Letter case handling

From Apertium
Jump to navigation Jump to search

En français

The same input word in a lexical processing module can be written differently regarding letter case. The most frequent cases are:

  1. The whole word is in lower case.
    e.g. beer
  2. The whole word is in upper case.
    e.g. IBM
  3. The first letter is capitalised and the rest is in lower case (typical case for proper nouns)
    e.g. Peter
  4. The word contains a jumble of cases,
    e.g. LaTeX

The transductions in the dictionary can also be found in these three states.
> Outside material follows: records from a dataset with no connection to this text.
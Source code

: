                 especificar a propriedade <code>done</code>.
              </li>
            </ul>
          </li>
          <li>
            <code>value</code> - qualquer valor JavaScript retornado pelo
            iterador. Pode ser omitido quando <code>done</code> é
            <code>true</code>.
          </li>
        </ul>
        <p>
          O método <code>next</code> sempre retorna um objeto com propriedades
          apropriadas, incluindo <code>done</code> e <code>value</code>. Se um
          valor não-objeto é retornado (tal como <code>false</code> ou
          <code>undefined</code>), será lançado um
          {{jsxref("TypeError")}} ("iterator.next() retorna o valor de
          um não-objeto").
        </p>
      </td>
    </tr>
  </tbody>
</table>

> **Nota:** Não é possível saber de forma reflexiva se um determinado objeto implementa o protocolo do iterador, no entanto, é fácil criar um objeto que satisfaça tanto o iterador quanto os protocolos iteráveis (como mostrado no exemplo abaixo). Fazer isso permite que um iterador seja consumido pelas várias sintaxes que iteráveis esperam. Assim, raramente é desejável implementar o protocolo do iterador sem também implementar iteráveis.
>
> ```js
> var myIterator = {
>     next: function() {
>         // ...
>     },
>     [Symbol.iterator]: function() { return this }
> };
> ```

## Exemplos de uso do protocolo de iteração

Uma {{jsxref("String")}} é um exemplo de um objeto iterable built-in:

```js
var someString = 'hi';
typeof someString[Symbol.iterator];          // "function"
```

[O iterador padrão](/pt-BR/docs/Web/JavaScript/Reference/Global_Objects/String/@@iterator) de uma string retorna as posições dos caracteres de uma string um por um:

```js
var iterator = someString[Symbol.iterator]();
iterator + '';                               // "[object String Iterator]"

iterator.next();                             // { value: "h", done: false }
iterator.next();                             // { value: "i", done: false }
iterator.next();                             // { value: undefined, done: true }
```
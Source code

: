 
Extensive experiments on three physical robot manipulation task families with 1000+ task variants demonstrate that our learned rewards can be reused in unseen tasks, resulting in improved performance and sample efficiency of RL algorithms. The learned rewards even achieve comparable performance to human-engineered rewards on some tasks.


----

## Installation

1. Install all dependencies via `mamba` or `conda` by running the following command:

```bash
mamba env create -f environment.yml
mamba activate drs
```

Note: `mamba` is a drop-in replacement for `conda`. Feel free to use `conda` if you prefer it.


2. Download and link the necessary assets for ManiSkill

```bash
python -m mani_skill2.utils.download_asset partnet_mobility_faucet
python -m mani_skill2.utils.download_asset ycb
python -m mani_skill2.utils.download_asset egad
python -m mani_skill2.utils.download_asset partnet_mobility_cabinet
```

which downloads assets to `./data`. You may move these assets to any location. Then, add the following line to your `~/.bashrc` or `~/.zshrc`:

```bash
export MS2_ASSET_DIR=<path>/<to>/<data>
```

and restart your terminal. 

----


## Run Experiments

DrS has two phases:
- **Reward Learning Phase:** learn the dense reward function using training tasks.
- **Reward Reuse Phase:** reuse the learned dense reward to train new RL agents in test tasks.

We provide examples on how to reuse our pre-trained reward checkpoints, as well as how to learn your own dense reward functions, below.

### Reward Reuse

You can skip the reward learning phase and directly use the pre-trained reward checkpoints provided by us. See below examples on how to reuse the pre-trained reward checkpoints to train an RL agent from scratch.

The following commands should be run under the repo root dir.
The way in which one word is written in the dictionary is used to discard possible analysis of the word, according to the following rules:

  1. If the input letter is upper case and in the current analysis state there are concordant transitions in lower case, these transductions are made.
  2. If the input letter is lower case and in the current state there are not concordant transitions in lower case, the transductions are not made.

Thanks to this policy, a surface form that is not capitalised can not be analysed as a proper noun.
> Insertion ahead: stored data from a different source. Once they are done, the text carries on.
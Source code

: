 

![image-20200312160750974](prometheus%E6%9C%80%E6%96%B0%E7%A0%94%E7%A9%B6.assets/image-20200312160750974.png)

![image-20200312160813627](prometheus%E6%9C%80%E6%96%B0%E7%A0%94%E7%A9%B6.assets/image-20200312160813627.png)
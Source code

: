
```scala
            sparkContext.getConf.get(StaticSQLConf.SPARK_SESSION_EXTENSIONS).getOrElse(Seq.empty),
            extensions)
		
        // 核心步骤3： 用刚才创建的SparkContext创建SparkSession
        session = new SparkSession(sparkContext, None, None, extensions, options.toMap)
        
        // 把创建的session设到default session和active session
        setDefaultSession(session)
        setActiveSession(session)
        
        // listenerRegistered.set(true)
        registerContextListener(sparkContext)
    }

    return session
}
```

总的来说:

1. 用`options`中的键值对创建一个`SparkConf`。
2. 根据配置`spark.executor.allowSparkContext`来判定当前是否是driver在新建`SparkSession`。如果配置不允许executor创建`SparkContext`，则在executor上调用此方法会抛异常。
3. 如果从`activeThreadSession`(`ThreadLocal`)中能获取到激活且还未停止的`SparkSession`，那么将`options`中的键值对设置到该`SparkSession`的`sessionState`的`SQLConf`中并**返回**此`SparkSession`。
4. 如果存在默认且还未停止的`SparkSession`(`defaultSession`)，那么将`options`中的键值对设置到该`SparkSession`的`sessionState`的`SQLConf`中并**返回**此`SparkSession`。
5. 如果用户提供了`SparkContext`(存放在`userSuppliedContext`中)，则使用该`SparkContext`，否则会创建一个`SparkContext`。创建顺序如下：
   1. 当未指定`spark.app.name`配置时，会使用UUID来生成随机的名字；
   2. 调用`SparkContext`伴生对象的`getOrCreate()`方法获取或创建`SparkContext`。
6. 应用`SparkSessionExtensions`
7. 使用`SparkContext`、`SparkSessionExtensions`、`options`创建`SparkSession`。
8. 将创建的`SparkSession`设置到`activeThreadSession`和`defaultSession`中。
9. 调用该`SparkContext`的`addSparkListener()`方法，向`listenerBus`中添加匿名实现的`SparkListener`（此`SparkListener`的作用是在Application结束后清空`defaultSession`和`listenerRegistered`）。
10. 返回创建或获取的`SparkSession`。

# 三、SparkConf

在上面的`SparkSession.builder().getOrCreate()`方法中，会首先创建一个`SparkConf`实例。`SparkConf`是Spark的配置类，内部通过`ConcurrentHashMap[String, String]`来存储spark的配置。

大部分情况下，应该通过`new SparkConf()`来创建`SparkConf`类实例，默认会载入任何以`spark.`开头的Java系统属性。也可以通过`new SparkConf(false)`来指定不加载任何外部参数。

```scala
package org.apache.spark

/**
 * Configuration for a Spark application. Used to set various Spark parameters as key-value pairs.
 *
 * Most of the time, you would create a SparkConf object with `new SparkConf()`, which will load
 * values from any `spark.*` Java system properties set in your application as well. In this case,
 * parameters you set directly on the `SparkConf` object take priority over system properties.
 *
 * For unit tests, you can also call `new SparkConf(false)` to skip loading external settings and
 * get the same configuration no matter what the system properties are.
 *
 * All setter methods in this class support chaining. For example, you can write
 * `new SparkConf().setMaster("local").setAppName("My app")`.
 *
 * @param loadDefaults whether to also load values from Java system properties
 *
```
The case of an input word will be maintained in the output of the translator unless it is decided not to do so. The case can be changed in the structural transfer module; this option is useful, for example, when there is a reordering of words or when a word is added before a capitalised word at the beginning of a sentence, such as in the translation of the Catalan phrase Vindran into English: They will come.

Examples

Given the examples above, and the dictionary which makes the lt-expand output that follows,

beer:beer<n><sg>
IBM:IBM<np><org><sg>
Peter:Peter<np><ant><m><sg>
LaTeX:LaTeX<np><al><sg>

The following table gives the analyses that would be output in regular case-handling mode.

Input Dictionary Output
beer beer ^beer/beer<n><sg>$
BEER beer ^BEER/BEER<n><sg>$
Beer beer ^Beer/Beer<n><sg>$
beeR beer ^beeR/beer<n><sg>$
BeeR beer ^BeeR/BEER<n><sg>$
BeEr beer ^BeEr/Beer<n><sg>$
IBM IBM ^IBM/IBM<np><org><sg>$
ibm IBM ^ibm/*ibm$
Ibm IBM ^Ibm/*Ibm$
IBm IBM ^IBm/*IBm$
Peter Peter ^Peter/Peter<np><ant><m><sg>$
peter Peter ^peter/*peter$
PEter Peter ^PEter/PEter<np><ant><m><sg>$
PETER Peter ^PETER/PETER<np><ant><m><sg>$
LaTeX LaTeX ^LaTeX/LaTeX<np><al><sg>$
LateX LaTeX ^LateX/*LateX$
Latex LaTeX ^Latex/*Latex$
latex LaTeX ^latex/*latex$
LATEX LaTeX ^LATEX/LATEX<np><al><sg>$

Keeping dictionary case

By giving the -w (or --dictionary-case) option to lt-proc, the letter case normalisation doesn't happen, so eg. "BeeR" will get the analysis ^BeeR/beer<n><sg>$. This is useful in connection with Constraint Grammar. If case is normalised by lt-proc, rules which refer to the lemma "beer" would have to also refer to "BeeR" (and "BeEr" and "bEEr" etc, typically using the case insensitivity option, which slows down analysis). By using -w, the lemma keeps dictionary case after analysis.

However, we do want letter case normalisation before transfer; fortunately cg-proc can do this for us, just pass the -w (or --wordform-case) option to cg-proc. The end result should be the same as when just running lt-proc alone.

How acronyms are dealt with

The cg-proc -w option already outputs this:

in: JEG/jeg<prn>, out: JEG/JEG<prn>  
in: JeG/jeg<prn>, out: JeG/JEG<prn> 
in: jeG/jeg<prn>, out: jeG/jeg<prn> 
in: Jeg/jeg<prn>, out: Jeg/Jeg<prn> 
in: jeg/jeg<prn>, out: jeg/jeg<prn>

But we can't just look at the first and last character if the lemma is eg. an acronym, we have to look at the first lowercase character in the lemma (baseform):

  1. in: bcg-vaksine/BCG-vaksine<n><m><sg><ind> out: bcg-vaksine/BCG-vaksine
  2. in: BCG-vaksine/BCG-vaksine<n><m><sg><ind> out: bcg-vaksine/BCG-vaksine
  3. in: BCG-VAKSINE/BCG-vaksine<n><m><sg><ind> out: bcg-vaksine/BCG-VAKSINE
  4. in: Bcg-vaksine/BCG-vaksine<n><m><sg><ind> out: bcg-vaksine/BCG-vaksine
  5. in: Bcg-Vaksine/BCG-vaksine<n><m><sg><ind> out: bcg-vaksine/BCG-Vaksine

so in 3. above, the first lowercase character is the 'v', if _that_ one is uppercased and the final one is, we uppercase. If that one is uppercased while the final one is lowercased, as in 5 above, we capitalise.